- Excerpted data
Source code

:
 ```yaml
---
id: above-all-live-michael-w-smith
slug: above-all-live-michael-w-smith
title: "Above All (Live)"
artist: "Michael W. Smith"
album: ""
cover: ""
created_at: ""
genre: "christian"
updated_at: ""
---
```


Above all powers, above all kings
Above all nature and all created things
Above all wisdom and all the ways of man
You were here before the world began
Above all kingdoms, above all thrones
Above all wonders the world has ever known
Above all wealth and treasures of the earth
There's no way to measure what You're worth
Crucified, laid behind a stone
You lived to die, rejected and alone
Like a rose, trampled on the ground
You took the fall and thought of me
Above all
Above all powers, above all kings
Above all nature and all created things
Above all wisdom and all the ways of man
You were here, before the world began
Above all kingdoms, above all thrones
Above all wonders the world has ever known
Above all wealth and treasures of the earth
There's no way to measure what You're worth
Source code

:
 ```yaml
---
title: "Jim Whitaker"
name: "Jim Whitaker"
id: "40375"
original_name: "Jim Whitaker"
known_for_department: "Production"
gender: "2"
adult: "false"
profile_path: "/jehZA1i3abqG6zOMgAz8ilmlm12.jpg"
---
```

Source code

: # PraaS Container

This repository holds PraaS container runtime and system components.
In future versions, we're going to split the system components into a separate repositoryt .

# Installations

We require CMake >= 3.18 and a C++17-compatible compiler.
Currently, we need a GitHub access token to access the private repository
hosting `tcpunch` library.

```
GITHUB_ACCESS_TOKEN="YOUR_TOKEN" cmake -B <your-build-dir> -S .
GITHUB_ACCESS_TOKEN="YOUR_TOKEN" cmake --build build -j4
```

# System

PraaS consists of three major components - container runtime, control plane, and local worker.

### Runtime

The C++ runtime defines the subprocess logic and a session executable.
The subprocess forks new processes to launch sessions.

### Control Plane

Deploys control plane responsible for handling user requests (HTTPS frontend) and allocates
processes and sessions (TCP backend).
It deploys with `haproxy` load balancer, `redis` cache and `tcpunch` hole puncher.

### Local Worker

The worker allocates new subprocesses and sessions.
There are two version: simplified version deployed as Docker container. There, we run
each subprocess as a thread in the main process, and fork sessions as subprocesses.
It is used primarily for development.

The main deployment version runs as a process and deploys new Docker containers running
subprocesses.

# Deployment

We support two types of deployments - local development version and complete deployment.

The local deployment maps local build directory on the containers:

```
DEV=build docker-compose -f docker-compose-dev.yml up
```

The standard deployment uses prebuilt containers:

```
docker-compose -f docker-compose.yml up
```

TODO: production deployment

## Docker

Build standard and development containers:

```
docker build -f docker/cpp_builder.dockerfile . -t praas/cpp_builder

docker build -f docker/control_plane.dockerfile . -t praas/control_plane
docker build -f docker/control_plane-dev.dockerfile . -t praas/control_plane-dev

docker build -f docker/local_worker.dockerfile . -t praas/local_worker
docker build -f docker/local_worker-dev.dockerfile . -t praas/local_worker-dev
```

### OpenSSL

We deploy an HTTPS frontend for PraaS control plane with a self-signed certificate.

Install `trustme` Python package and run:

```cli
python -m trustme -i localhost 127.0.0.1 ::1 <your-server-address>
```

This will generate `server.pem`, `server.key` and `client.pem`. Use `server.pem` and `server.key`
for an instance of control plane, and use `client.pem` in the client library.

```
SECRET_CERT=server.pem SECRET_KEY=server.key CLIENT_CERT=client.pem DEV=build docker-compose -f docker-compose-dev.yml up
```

- Directions
Look through the listing above and copy each line with the word "compose" in it.

- Expected answer
DEV=build docker-compose -f docker-compose-dev.yml up
docker-compose -f docker-compose.yml up
SECRET_CERT=server.pem SECRET_KEY=server.key CLIENT_CERT=client.pem DEV=build docker-compose -f docker-compose-dev.yml up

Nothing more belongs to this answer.